---- Material provided
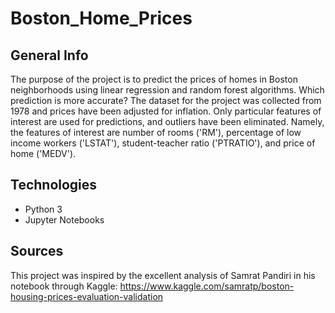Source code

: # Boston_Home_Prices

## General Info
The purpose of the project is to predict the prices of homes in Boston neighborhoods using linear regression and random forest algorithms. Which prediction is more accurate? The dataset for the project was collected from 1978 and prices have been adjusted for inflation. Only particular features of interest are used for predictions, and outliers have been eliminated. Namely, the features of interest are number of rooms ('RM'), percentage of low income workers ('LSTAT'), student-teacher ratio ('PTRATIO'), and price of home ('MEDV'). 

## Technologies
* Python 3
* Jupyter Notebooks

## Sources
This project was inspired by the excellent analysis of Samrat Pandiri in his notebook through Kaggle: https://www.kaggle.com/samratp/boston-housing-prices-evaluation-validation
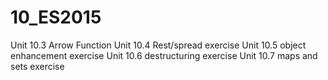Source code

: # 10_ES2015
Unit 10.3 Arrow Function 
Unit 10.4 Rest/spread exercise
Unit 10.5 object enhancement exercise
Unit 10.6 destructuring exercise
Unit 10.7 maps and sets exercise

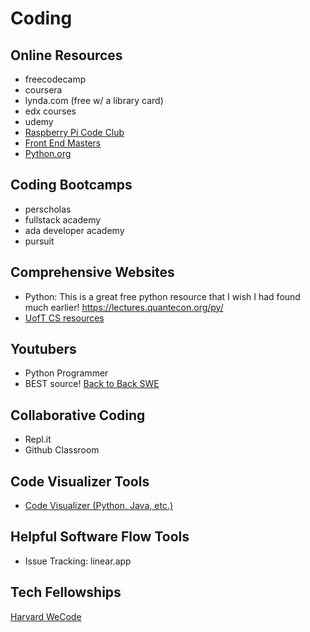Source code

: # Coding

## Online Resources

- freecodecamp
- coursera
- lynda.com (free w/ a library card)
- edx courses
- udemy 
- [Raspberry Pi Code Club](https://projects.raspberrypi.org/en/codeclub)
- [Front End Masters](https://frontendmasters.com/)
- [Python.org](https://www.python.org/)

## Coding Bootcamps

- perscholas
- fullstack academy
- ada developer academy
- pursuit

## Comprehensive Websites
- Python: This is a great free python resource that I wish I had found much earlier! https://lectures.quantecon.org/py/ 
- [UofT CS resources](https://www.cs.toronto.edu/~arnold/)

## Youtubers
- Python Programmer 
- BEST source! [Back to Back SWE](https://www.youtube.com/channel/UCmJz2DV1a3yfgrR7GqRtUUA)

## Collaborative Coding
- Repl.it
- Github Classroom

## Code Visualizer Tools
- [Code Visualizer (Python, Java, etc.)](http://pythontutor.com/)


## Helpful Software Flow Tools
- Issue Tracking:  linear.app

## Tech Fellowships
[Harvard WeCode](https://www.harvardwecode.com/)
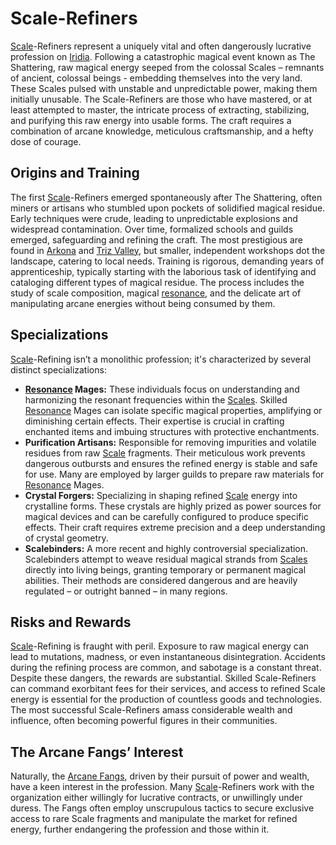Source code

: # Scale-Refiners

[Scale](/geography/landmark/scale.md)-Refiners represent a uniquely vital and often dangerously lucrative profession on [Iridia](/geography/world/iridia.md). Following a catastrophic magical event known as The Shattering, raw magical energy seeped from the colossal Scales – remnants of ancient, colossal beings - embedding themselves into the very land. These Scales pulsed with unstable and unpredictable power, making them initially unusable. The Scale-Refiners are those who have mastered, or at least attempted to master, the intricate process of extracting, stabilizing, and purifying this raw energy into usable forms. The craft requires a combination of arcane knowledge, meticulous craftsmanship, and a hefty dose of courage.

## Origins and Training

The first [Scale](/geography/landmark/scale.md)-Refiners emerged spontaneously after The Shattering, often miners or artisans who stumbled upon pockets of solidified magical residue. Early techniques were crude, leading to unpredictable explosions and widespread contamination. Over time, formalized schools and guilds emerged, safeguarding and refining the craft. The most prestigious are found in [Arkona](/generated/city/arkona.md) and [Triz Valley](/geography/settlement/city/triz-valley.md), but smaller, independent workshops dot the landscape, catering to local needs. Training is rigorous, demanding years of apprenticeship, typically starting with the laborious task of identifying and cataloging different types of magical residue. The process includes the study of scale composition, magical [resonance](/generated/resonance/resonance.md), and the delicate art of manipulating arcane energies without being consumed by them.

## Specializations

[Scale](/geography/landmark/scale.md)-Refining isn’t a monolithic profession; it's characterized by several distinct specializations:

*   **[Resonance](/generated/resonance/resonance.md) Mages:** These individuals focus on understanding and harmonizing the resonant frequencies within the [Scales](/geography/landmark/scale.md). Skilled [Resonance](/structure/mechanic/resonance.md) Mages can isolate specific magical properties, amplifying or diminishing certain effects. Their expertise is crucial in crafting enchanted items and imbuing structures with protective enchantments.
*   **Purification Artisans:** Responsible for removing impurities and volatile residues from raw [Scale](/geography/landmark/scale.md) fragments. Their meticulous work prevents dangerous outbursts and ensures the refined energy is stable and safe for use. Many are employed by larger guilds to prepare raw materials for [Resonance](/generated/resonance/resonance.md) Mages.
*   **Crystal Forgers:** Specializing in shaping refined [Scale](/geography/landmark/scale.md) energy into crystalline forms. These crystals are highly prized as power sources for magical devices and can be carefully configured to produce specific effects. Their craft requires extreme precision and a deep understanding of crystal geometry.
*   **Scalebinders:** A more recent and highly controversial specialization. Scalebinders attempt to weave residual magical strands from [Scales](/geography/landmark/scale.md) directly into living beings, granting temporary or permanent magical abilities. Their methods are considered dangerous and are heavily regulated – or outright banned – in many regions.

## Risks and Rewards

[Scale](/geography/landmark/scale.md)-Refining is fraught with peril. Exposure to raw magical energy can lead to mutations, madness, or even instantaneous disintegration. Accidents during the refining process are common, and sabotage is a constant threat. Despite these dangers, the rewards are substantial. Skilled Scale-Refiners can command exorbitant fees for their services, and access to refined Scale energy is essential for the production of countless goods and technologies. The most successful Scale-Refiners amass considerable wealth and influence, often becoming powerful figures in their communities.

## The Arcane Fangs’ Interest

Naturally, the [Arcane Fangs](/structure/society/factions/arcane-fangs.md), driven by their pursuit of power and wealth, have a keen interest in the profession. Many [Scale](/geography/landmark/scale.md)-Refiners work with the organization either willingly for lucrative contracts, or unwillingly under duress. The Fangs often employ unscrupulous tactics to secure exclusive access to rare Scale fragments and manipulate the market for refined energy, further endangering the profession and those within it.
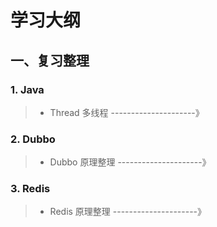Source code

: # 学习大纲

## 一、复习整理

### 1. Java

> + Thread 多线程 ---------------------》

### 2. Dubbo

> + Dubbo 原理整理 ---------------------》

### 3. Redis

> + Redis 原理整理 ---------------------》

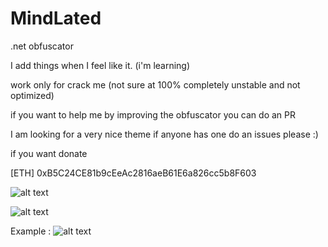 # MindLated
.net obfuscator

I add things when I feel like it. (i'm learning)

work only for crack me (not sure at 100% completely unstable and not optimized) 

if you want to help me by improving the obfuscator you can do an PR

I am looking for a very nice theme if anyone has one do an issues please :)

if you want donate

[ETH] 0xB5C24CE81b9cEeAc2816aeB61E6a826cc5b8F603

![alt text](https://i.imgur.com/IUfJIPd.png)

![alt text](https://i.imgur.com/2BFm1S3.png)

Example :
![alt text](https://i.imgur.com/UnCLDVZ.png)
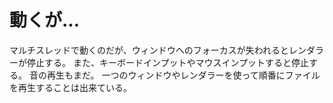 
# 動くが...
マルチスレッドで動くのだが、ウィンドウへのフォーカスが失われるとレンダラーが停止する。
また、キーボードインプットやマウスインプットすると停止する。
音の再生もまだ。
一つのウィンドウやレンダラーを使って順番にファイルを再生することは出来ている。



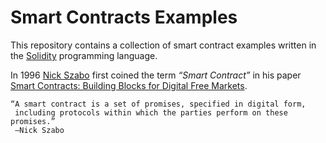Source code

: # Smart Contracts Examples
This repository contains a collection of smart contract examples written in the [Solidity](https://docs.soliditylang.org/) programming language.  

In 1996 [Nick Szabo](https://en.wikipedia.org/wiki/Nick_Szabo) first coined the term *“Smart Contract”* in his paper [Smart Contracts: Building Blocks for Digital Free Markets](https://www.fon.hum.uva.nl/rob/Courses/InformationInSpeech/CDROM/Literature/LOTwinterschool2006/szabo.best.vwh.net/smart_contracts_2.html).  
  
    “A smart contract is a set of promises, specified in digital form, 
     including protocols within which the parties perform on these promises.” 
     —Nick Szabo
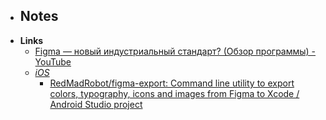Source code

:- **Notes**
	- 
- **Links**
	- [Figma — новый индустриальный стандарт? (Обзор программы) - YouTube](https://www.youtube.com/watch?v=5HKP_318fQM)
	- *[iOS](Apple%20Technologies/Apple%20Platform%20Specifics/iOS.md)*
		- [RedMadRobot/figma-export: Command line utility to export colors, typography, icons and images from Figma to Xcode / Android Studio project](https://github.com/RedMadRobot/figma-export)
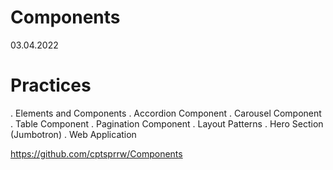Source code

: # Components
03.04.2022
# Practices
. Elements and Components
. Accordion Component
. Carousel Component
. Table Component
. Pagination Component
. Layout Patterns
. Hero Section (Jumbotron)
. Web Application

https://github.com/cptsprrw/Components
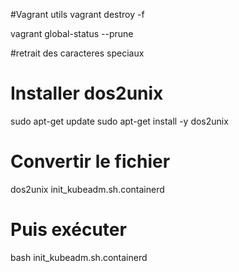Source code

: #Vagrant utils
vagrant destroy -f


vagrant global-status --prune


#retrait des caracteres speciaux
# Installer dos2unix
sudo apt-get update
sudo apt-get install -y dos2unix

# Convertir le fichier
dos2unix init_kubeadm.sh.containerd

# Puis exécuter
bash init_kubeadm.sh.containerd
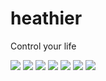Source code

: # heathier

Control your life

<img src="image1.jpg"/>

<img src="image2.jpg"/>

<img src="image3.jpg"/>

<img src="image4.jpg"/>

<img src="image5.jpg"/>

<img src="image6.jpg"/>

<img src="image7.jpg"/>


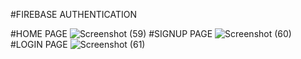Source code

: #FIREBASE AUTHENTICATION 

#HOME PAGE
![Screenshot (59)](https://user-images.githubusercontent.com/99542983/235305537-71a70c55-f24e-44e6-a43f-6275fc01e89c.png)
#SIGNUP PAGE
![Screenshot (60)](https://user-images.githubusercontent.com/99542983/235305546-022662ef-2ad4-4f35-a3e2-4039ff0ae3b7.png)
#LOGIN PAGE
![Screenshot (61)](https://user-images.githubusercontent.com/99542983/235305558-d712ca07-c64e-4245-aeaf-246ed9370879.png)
--------
**Work order**
All lines from the beginning of the entries above to the line containing "Unit 10.3 Arrow Function", inclusive, should be printed exactly, apart from the pictures.

**Response to the task**
Source code

: # Boston_Home_Prices

## General Info
The purpose of the project is to predict the prices of homes in Boston neighborhoods using linear regression and random forest algorithms. Which prediction is more accurate? The dataset for the project was collected from 1978 and prices have been adjusted for inflation. Only particular features of interest are used for predictions, and outliers have been eliminated. Namely, the features of interest are number of rooms ('RM'), percentage of low income workers ('LSTAT'), student-teacher ratio ('PTRATIO'), and price of home ('MEDV'). 

## Technologies
* Python 3
* Jupyter Notebooks

## Sources
This project was inspired by the excellent analysis of Samrat Pandiri in his notebook through Kaggle: https://www.kaggle.com/samratp/boston-housing-prices-evaluation-validation
Source code

: # 10_ES2015
Unit 10.3 Arrow Function 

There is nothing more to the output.